Carola sat demurely alongside the officer while Herne squatted back on a low boulder close by. Corso told them that he was supposed to be after the Chiricahua but hadn’t seen any sign of them in over a week.
‘You won’t, Lieutenant,’ said Herne, quietly. ‘Guess he could be within a few miles of us now, but he’ll know where you are and you’ll never get a sniff of him. Even if you stay out here five years.’
‘You an Indian-lover, Herne?’ barked Corso. ‘Sort that’ll sell all to the red bastards?’
Herne felt anger rising but he fought it under control. ‘No. I had friends among Indians. Plenty of enemies too. Same as with whites Good and bad.’
Corso shook his head. ‘Pacifist nonsense, man. Weakling talk. We learned better at the Point. Told us better. Chase them and hunt and kill them. Very straight and very simple.’
‘There’s an Indian story, crops up in several versions told by several tribes. How a young warrior, full of piss and importance, figures he knows it all. Goes hunting this old bear. Bear’s been around a thousand years. Boy goes after him, ignoring what the others tell him. Tracks it through the forest for fifty years. All the time he can hear it, just a ways ahead of him,’

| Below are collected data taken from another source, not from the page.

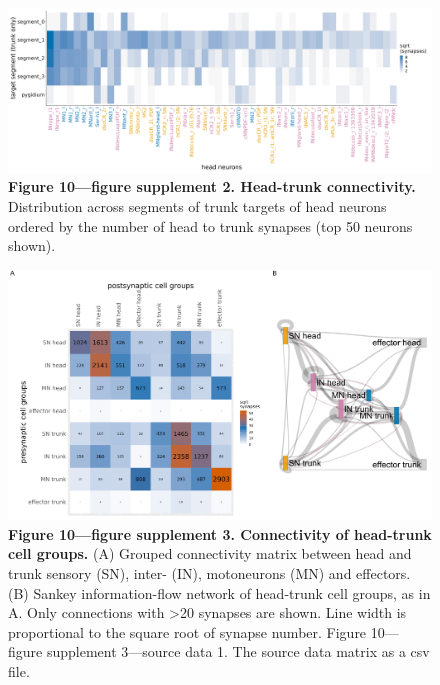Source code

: \documentclass[
  11pt,
]{article}
\begin{document}
\begin{figure}[H]

{\centering \includegraphics[width=1\textwidth,height=\textheight]{Figures/Figure10_fig_suppl2.png}

}

\caption{\textbf{Figure 10---figure supplement 2. Head-trunk
connectivity.} Distribution across segments of trunk targets of head
neurons ordered by the number of head to trunk synapses (top 50 neurons
shown).}

\end{figure}%

\begin{figure}[H]

{\centering \includegraphics[width=1\textwidth,height=\textheight]{Figures/Figure10_fig_suppl3.png}

}

\caption{\textbf{Figure 10---figure supplement 3. Connectivity of
head-trunk cell groups.} (A) Grouped connectivity matrix between head
and trunk sensory (SN), inter- (IN), motoneurons (MN) and effectors. (B)
Sankey information-flow network of head-trunk cell groups, as in A. Only
connections with \textgreater20 synapses are shown. Line width is
proportional to the square root of synapse number. Figure 10---figure
supplement 3---source data 1. The source data matrix as a csv file.}

\end{figure}%
\end{document}

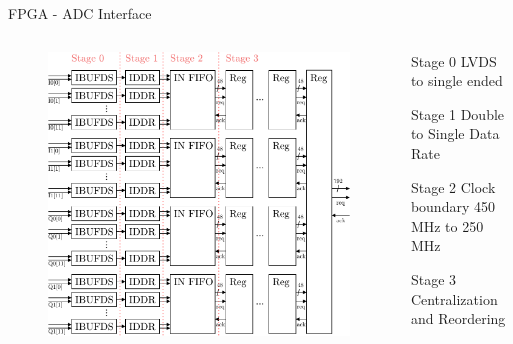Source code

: \documentclass{beamer}
\begin{document}
\begin{frame}{FPGA - ADC Interface}
  \begin{columns}[T]
    \begin{column}{.7\textwidth}
      \begin{figure}
        \centering
        \includegraphics[width=\textwidth]{figures/fpga_adc}
      \end{figure}
    \end{column}
    \begin{column}{.3\textwidth}
      \begin{block}{Stage 0}
        LVDS to single ended
      \end{block}
      \begin{block}{Stage 1}
        Double to Single Data Rate
      \end{block}
      \begin{block}{Stage 2}
        Clock boundary 450 MHz to 250 MHz
      \end{block}
      \begin{block}{Stage 3}
        Centralization and Reordering
      \end{block}
    \end{column}
  \end{columns}
\end{frame}
\end{document}
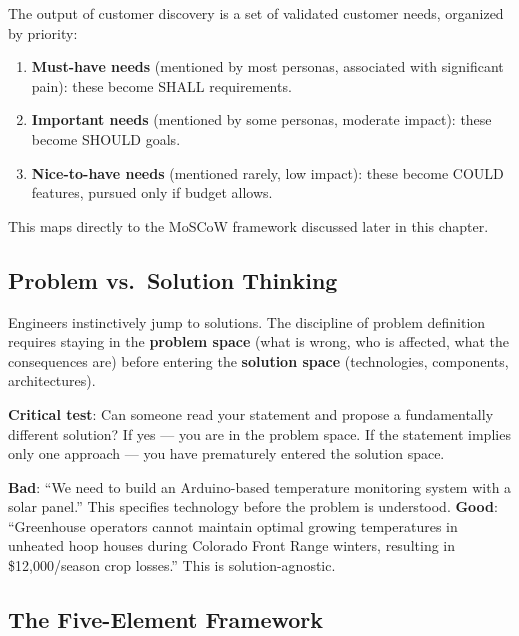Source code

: \documentclass[11pt,letterpaper,twoside,openany]{book}
\begin{document}
\begin{keyconceptbox}
The output of customer discovery is a set of validated customer needs, organized by priority:
\begin{enumerate}[nosep]
\item \textbf{Must-have needs} (mentioned by most personas, associated with significant pain): these become SHALL requirements.
\item \textbf{Important needs} (mentioned by some personas, moderate impact): these become SHOULD goals.
\item \textbf{Nice-to-have needs} (mentioned rarely, low impact): these become COULD features, pursued only if budget allows.
\end{enumerate}
This maps directly to the MoSCoW framework discussed later in this chapter.
\end{keyconceptbox}

\subsection{Problem vs.\ Solution Thinking}
Engineers instinctively jump to solutions. The discipline of problem definition requires staying in the \textbf{problem space} (what is wrong, who is affected, what the consequences are) before entering the \textbf{solution space} (technologies, components, architectures).

\textbf{Critical test}: Can someone read your statement and propose a fundamentally different solution? If yes --- you are in the problem space. If the statement implies only one approach --- you have prematurely entered the solution space.

\begin{warningbox}
\textbf{Bad}: ``We need to build an Arduino-based temperature monitoring system with a solar panel.'' This specifies technology before the problem is understood. \textbf{Good}: ``Greenhouse operators cannot maintain optimal growing temperatures in unheated hoop houses during Colorado Front Range winters, resulting in \$12,000/season crop losses.'' This is solution-agnostic.
\end{warningbox}

\subsection{The Five-Element Framework}
\end{document}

‘What’s the point of this, Herne?’ asked Corso, rubbing at an angry red spot at the corner of his mouth, just below the line of a blond moustache that he was trying to grow.
‘Wait on. Fifty years. Gets old and tired. But all the time he hears it just in front of him. Then, one day, just before it kills him, he hears the noise a last time. Behind, not before.
‘I don’t understand,’ said the officer, looking away at his men, all grouped around Ike Ray.
‘Figured you wouldn’t,’ replied Herne, grinning at the woman. Who smiled confidentially back at him.